Childbirth and Children in the Bible

A summary on the bearing and raising of children, and children’s lives, in the Bible and ancient Middle East. 

By Mark D. Harris

A reader who was preparing a Bible study asked me for some information on children in the Bible. Life in Bible times was centered around the family, and children were a vital part. Our 21st century debates in the West about whether to marry and whether to have children were unthinkable for most people in antiquity. For the vast majority of people, marriage was expected and even required. There were good reasons for this:

  1. There was no government sponsored social security, health care system, or other programs to benefit the elderly in the ancient world. Elders, widows, orphans, and people from other high-need groups received support from their family and their community.
  2. The more children a couple had, the more workers were available for the community and the more soldiers to fight against one’s enemies. Paul taught Timothy that women benefitted from bearing children and raising them to be godly adults (1 Timothy 2:15).
  3. Sons and daughters provided the opportunity to make marriage alliances with other tribes, clans, and later nations. Such alliances would help ensure that each group would have reliable trading partners and allies in times of war. War was ubiquitous in the ancient world.[1]

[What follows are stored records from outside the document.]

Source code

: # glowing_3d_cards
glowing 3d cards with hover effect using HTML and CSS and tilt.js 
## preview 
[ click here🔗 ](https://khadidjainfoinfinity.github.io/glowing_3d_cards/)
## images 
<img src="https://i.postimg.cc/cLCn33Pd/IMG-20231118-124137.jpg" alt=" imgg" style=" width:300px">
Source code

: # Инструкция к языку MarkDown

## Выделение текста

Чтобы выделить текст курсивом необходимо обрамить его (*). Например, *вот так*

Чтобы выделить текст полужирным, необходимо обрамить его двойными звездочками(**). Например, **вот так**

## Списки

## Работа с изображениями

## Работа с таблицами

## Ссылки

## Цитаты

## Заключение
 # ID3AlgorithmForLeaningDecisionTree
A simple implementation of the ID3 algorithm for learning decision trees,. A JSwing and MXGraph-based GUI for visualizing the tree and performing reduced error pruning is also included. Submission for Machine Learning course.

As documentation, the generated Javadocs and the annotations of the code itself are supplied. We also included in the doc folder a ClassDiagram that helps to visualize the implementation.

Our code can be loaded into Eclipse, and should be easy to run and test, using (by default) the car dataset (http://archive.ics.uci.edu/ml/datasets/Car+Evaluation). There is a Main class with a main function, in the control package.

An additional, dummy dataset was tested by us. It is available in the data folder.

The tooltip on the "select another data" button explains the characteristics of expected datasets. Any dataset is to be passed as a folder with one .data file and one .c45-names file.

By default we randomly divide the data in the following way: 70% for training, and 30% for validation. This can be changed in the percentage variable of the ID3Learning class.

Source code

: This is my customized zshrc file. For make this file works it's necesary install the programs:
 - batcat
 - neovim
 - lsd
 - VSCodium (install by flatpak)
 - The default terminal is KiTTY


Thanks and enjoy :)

Because children were indispensable in Bible times, as in all ancient nations, Scripture and common social practice forbid doing anything to avoid having children.

  1. Childlessness was considered a great reproach for women (2 Samuel 6:23, Jeremiah 22:30). To not have a child was to not be providing for your own future or for the future of your community. A childless woman would not be providing extra hands to help on the farm. In her later years, likely after her husband had died, she would require her extended family, her father’s house, or community to provide her material support.
  2. Large families were considered to be a great blessing and a source of material success (Psalm 127:3-5).
  3. Avoiding conception and inducing abortion were condemned (Genesis 38:4, Psalm 106).
  4. Jesus highly valued children, seeing in them a humility and spiritual sensitivity lacking in adults (Matthew 21:15, Luke 18:15-17).

Since childlessness carried such a stigma, ancient scriptures provide potential remedies. The Bible mentions mandrakes and prayer (Genesis 30:14-24, 1 Samuel 1:13). Mesopotamian documents suggest pessaries, herbal suppositories, and fumigation of the vagina. One ancient formula recommended, “To make a not childbearing woman pregnant: flay an edible mouse, open it up, and fill it with myrrh. You dry it in the shade, crush and grind it up, and mix it with fat. You place it in her vagina, and she will become pregnant.”[2]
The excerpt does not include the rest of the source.